Even if the group was a bunch of cheaters.

I'll probably have more to say, but my mind is frazzled.

Great gameday, everyone!  Look forward to the next one.


----------



## Ninjacat (Jun 15, 2008)

Wooooooo, GameDay!

As always, a great big thanks to Buzz for organizing and Curt for hosting us; your efforts are appreciated!

And a big thanks to Jason and my fellow Feng Shui players for the awesome morning game. There were *so* many really great lines I don't think I could pick just one, but Naz's "..and the Germans are scaring me" is definitely up there, hee. Thanks, gang, for a ton of laughs, and Jase, original creative thought is not necessary, just fun and entertainment, and your event provided both very much in full!! (C'mon, action movie cliches are cliches for a _*reason*_...they're fun!)

To my afternoon players, thanks so much for playing, and I'm glad everyone enjoyed themselves even though your characters were quite deliberately kept in the dark at first (and more or less for most of the middle, too, actually. Heh.) You guys took care of Crowes' ghost, but the Demon is still out there...and he probably still wants revenge. In the meantime, though, someone is going to get a phonecall...

..See Ya Next Time! *g*


----------



## rvalle (Jun 15, 2008)

Game day!

Uggg, tired. But had to load up some pictures from Game Day. This event almost made us quit out game, and it didn't even happen to us.
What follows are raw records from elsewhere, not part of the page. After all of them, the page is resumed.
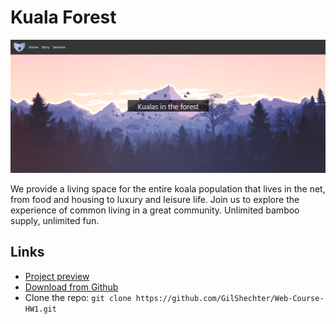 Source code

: # Kuala Forest

![alt text](images/preview.png "Kuala Forest")

We provide a living space for the entire koala population that lives in the net, 
from food and housing to luxury and leisure life. 
Join us to explore the experience of common living in a great community. 
Unlimited bamboo supply, unlimited fun.

## Links

- [Project preview](https://kuala-forest.glitch.me/)
- [Download from Github](https://github.com/creativetimofficial/awesome-landing-page.git)
- Clone the repo: `git clone https://github.com/GilShechter/Web-Course-HW1.git`
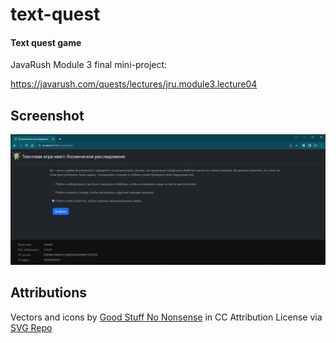 # text-quest
#### Text quest game

JavaRush Module 3 final mini-project:

https://javarush.com/quests/lectures/jru.module3.lecture04

## Screenshot
![screenshot](https://github.com/staimov/text-quest/blob/main/src/main/resources/static/images/screenshot1.png?raw=true)

## Attributions
Vectors and icons by <a href="https://goodstuffnononsense.com/hand-drawn-icons/space-icons/?ref=svgrepo.com" target="_blank">Good Stuff No Nonsense</a> in CC Attribution License via <a href="https://www.svgrepo.com/" target="_blank">SVG Repo</a>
But after this, how could our game compete???

The soon to be infamous pie event:

http://s96.photobucket.com/albums/l183/richvalle/Game Day June 2008/The Pie/

rv


----------



## fodigg (Jun 15, 2008)

Hey all, thanks for the amazing time.  First time in the store, and now this is my first actual post (instead of just lurking) on these forums.

Special thanks to Jason and the other Feng Shui players for finding a place for me after I pretty much just wandered in off the street.  Sorry I had to then be an even bigger douchebag and leave early, but I was "pushing my luck" with the girlfriend and her lunch plans.

I regret not having more time to actually shop, but I'm local and, now that I know where the store is, I'll have the chance to rectify that error.

Thanks again!

(foley)

PS: Was "Steve" avenged?


----------



## Trevalon Moonleirion (Jun 15, 2008)

fodigg said:
			
		

> *snip*
> 
> PS: Was "Steve" avenged?



Welcome to the boards and more importantly, yes, he was.  The sorcerer got pummeled by the group and then fumbled his sorcery check and killed himself with backlash from his own magic!


----------



## Vyvyan Basterd (Jun 15, 2008)

Thanks to Curt for hosting (and savin me from having to eat Chinese food with my hands   ) and to Buzz for organizing.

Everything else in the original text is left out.